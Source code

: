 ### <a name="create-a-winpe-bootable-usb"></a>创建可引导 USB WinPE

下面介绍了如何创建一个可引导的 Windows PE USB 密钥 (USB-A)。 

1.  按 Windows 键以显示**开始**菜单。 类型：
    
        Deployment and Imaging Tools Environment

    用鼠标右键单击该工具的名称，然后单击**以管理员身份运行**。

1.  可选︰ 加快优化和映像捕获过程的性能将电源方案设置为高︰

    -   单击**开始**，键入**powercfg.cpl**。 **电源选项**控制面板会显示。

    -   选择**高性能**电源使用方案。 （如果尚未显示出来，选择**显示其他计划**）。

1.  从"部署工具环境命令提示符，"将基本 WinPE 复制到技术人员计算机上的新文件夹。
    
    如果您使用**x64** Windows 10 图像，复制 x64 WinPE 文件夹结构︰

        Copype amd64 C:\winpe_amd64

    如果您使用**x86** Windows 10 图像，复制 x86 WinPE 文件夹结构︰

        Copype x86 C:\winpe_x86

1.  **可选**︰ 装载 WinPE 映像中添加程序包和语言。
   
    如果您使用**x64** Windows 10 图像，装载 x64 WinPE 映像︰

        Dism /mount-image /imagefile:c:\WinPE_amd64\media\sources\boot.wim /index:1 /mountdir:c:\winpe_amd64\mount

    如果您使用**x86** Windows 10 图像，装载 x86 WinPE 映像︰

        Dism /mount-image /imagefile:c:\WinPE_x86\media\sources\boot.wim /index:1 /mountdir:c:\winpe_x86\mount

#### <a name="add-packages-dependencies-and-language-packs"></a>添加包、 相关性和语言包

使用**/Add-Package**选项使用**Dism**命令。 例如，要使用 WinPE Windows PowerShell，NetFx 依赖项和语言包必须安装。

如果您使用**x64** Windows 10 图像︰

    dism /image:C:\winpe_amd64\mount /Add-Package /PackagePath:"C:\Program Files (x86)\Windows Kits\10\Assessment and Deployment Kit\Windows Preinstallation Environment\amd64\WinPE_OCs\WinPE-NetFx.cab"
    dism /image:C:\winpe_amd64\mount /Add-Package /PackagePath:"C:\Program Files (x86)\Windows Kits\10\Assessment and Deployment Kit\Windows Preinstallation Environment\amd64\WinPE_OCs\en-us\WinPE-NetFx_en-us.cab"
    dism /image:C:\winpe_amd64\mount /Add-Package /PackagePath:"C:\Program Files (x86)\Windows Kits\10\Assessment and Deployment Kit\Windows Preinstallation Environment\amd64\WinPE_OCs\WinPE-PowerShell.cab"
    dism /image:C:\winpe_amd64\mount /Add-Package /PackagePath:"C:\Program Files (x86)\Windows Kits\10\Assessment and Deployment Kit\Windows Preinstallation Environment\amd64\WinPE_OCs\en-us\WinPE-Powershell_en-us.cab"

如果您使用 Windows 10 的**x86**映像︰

== Activity ==
Which lines in the material contain the word "mountdir"? Pull each of them out.

== The answer ==
        Dism /mount-image /imagefile:c:\WinPE_amd64\media\sources\boot.wim /index:1 /mountdir:c:\winpe_amd64\mount
        Dism /mount-image /imagefile:c:\WinPE_x86\media\sources\boot.wim /index:1 /mountdir:c:\winpe_x86\mount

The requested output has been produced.